Prefácio da minha publicação "Lembranças desta minha vida", pelo mano Alcides Villaça (Celso) - Professor de Literatura Brasileira na USP.Quem não tem sua própria história viva na memória? Mas nem todos a contam - por não querer,
por não saber, por não ousar.
Minha irmã Therezinha dispôs-se a contar a sua, de maneira simples e econômica, sem outra pretensão que não a de rememorar os fatos que permanecem mais vivos. O que aqui se lerá é uma narração em ordem cronológica dos acontecimentos escolhidos para fazer pulsar as lembranças e o sentido de uma já longa trajetória.

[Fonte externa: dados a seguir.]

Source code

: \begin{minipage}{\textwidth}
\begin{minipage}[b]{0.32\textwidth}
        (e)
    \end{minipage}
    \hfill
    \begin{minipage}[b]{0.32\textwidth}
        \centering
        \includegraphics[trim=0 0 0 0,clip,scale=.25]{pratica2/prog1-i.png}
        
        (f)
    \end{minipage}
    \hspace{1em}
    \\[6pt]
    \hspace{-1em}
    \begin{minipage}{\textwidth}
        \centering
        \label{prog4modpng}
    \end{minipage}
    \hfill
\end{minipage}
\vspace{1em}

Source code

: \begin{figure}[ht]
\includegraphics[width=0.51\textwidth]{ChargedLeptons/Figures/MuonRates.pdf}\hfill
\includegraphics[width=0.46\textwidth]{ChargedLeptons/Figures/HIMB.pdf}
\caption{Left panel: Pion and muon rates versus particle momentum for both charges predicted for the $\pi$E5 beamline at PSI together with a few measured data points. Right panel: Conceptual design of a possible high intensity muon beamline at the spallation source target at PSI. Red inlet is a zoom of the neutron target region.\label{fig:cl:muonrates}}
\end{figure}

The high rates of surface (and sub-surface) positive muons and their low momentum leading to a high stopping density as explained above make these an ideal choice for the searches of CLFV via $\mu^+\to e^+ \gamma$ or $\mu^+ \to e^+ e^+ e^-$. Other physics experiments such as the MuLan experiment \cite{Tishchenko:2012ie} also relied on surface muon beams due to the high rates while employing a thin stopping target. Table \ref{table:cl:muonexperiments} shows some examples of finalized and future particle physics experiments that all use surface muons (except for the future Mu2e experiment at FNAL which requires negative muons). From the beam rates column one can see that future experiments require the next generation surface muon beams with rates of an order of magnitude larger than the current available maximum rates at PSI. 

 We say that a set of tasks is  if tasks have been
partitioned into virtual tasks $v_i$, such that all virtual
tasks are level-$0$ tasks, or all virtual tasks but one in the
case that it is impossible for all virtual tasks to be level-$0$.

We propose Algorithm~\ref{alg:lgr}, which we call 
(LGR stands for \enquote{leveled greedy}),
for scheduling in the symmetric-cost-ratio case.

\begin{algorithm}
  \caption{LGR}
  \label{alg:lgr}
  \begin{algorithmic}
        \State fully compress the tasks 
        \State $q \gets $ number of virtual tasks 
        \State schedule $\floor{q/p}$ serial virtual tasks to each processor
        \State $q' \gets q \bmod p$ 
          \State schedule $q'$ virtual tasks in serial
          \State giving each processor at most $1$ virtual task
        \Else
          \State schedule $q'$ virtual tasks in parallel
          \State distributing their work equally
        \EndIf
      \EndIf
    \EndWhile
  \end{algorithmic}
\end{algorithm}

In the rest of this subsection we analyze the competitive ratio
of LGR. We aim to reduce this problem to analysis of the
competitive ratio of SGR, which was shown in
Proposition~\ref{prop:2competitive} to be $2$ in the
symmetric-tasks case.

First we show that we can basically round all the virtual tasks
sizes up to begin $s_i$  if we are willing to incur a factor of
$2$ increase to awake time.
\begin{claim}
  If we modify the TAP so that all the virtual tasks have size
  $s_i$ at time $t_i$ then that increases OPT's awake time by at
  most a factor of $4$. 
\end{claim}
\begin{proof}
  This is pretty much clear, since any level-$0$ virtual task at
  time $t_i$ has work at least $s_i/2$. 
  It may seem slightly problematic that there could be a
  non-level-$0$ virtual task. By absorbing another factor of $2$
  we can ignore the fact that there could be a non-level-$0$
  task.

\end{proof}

Mas não nos enganemos: a economia e a simplicidade da narração não escondem a emoção da matéria narrada. Como diz Therezinha, "são muitos tesouros que guardo no coração". A memória por ela convocada é composta mais pelas luzes do que pelas sombras; aliás, as próprias sombras, com o passar do tempo, deixaram de ser apenas dores para também se tornarem iluminações de um caminho. Na sua convicção de espírita, a mulher que narra sua vida material está o tempo todo conferindo a cada pequeno fato um valor transcendente; cada pequeno momento lembrado é uma peça de seu tesouro.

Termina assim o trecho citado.